Why You Should Never Line Your Oven With Foil
Aluminum foil is a very useful, flat, and malleable material, perfect for making impromptu roasting racks, pie crust shields, and simple food wraps (for non-acidic foods). Lining pans with foil can help speed up the cleaning process—just toss the foil in the garbage—but there is one thing in your kitchen that you should never line with foil, no matter how messy you think it might get: the floor of your oven.
Even Reynolds (aka “Big Aluminum”) thinks this is a bad idea, and discourages such activity on its website:
To avoid possible heat damage to your oven, we do not recommend using aluminum foil to line the bottom of your oven. Rather, we recommend that you place a sheet of heavy duty aluminum foil on the oven rack beneath the pie or casserole you are baking. The foil should be only a few inches larger than the baking pan to allow for proper heat circulation. The foil will catch any drips before they reach the oven bottom.

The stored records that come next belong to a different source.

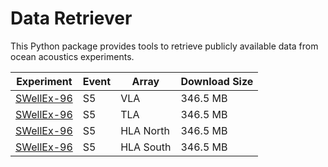 # Data Retriever

This Python package provides tools to retrieve publicly available data from ocean acoustics experiments.

| Experiment | Event | Array | Download Size |
| --- | --- | --- | --- |
| [SWellEx-96](http://swellex96.ucsd.edu) | S5 | VLA | 346.5 MB |
| [SWellEx-96](http://swellex96.ucsd.edu) | S5 | TLA | 346.5 MB |
| [SWellEx-96](http://swellex96.ucsd.edu) | S5 | HLA North | 346.5 MB |
| [SWellEx-96](http://swellex96.ucsd.edu) | S5 | HLA South | 346.5 MB |
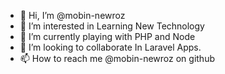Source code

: - 👋 Hi, I’m @mobin-newroz
- 👀 I’m interested in Learning New Technology
- 🌱 I’m currently playing with PHP and Node
- 💞️ I’m looking to collaborate In Laravel Apps.
- 📫 How to reach me @mobin-newroz on github

<!---
mobin-newroz/mobin-newroz is a ✨ special ✨ repository because its `README.md` (this file) appears on your GitHub profile.
You can click the Preview link to take a look at your changes.
--->
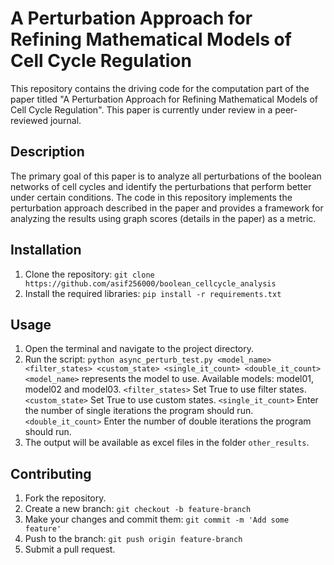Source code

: # A Perturbation Approach for Refining Mathematical Models of Cell Cycle Regulation

This repository contains the driving code for the computation part of the paper titled "A Perturbation Approach for Refining Mathematical Models of Cell Cycle Regulation". This paper is currently under review in a peer-reviewed journal.

## Description

The primary goal of this paper is to analyze all perturbations of the boolean networks of cell cycles and identify the perturbations that perform better under certain conditions. The code in this repository implements the perturbation approach described in the paper and provides a framework for analyzing the results using graph scores (details in the paper) as a metric.

## Installation

1. Clone the repository: `git clone https://github.com/asif256000/boolean_cellcycle_analysis`
2. Install the required libraries: `pip install -r requirements.txt`

## Usage

1. Open the terminal and navigate to the project directory.
2. Run the script: `python async_perturb_test.py <model_name> <filter_states> <custom_state> <single_it_count> <double_it_count>`
    `<model_name>` represents the model to use. Available models: model01, model02 and model03.
    `<filter_states>` Set True to use filter states.
    `<custom_state>` Set True to use custom states.
    `<single_it_count>` Enter the number of single iterations the program should run.
    `<double_it_count>` Enter the number of double iterations the program should run.
3. The output will be available as excel files in the folder `other_results`.

## Contributing

1. Fork the repository.
2. Create a new branch: `git checkout -b feature-branch`
3. Make your changes and commit them: `git commit -m 'Add some feature'`
4. Push to the branch: `git push origin feature-branch`
5. Submit a pull request.
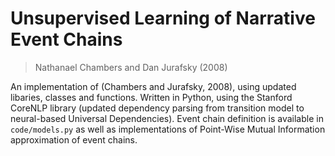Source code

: # Unsupervised Learning of Narrative Event Chains
> Nathanael Chambers and Dan Jurafsky (2008)

An implementation of (Chambers and Jurafsky, 2008), using updated libaries, classes and functions. Written in Python, using the Stanford CoreNLP library (updated dependency parsing from transition model to neural-based Universal Dependencies). Event chain definition is available in `code/models.py` as well as implementations of Point-Wise Mutual Information approximation of event chains.
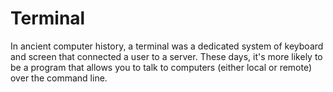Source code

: [Title]: # (Terminal)
[Difficulty]: # (Principiante)
[Order]: # (117)

# Terminal

In ancient computer history, a terminal was a dedicated system of keyboard and screen that connected a user to a server. These days, it's more likely to be a program that allows you to talk to computers (either local or remote) over the command line.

Ignoring this advice would not be wise. Placing foil on the floor of your oven not only blocks the heat from circulating properly, it can reflect heat back onto the heating elements, potentially damaging them. If you have a gas oven, the foil can block or otherwise interfere with the flame.

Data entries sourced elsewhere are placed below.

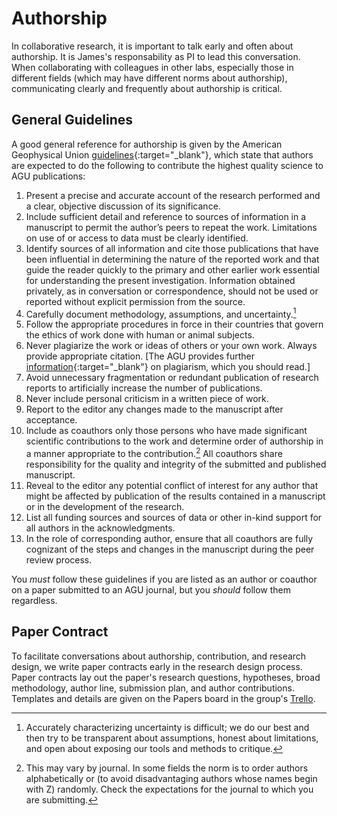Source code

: # Authorship

In collaborative research, it is important to talk early and often about authorship.
It is James's responsability as PI to lead this conversation.
When collaborating with colleagues in other labs, especially those in different fields (which may have different norms about authorship), communicating clearly and frequently about authorship is critical.

## General Guidelines

A good general reference for authorship is given by the American Geophysical Union [guidelines](https://www.agu.org/Publish-with-AGU/Publish/Author-Resources/Policies/Scientific-ethics-policy){:target="_blank"}, which state that authors are expected to do the following to contribute the highest quality science to AGU publications:

1. Present a precise and accurate account of the research performed and a clear, objective discussion of its significance.
1. Include sufficient detail and reference to sources of information in a manuscript to permit the author’s peers to repeat the work. Limitations on use of or access to data must be clearly identified.
1. Identify sources of all information and cite those publications that have been influential in determining the nature of the reported work and that guide the reader quickly to the primary and other earlier work essential for understanding the present investigation. Information obtained privately, as in conversation or correspondence, should not be used or reported without explicit permission from the source.
1. Carefully document methodology, assumptions, and uncertainty.[^uncertainty]
1. Follow the appropriate procedures in force in their countries that govern the ethics of work done with human or animal subjects.
1. Never plagiarize the work or ideas of others or your own work. Always provide appropriate citation. [The AGU provides further [information](https://www.agu.org/Publish-with-AGU/Publish/Author-Resources/Policies/Scientific-ethics-policy){:target="_blank"} on plagiarism, which you should read.]
1. Avoid unnecessary fragmentation or redundant publication of research reports to artificially increase the number of publications.
1. Never include personal criticism in a written piece of work.
1. Report to the editor any changes made to the manuscript after acceptance.
1. Include as coauthors only those persons who have made significant scientific contributions to the work and determine order of authorship in a manner appropriate to the contribution.[^order] All coauthors share responsibility for the quality and integrity of the submitted and published manuscript.
1. Reveal to the editor any potential conflict of interest for any author that might be affected by publication of the results contained in a manuscript or in the development of the research.
1. List all funding sources and sources of data or other in-kind support for all authors in the acknowledgments.
1. In the role of corresponding author, ensure that all coauthors are fully cognizant of the steps and changes in the manuscript during the peer review process.

You *must* follow these guidelines if you are listed as an author or coauthor on a paper submitted to an AGU journal, but you *should* follow them regardless.

## Paper Contract

To facilitate conversations about authorship, contribution, and research design, we write paper contracts early in the research design process.
Paper contracts lay out the paper's research questions, hypotheses, broad methodology, author line, submission plan, and author contributions.
Templates and details are given on the Papers board in the group's [Trello](../toolkit/trello).

[^uncertainty]: Accurately characterizing uncertainty is difficult; we do our best and then try to be transparent about assumptions, honest about limitations, and open about exposing our tools and methods to critique.
[^order]: This may vary by journal. In some fields the norm is to order authors alphabetically or (to avoid disadvantaging authors whose names begin with Z) randomly. Check the expectations for the journal to which you are submitting.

If you’re worried about drips and the like, you can place a sheet of heavy duty foil directly on the rack under your bubbling casserole or braise. You can also use a sheet pan (though you will have to clean the sheet pan). Whatever drip-catching device you settle on, just make sure it doesn’t take up the entire rack—you need that hot air to flow around your food to cook it, which is, after all, the whole point of an oven. (If any drips make it past your foil, you can always clean your oven.)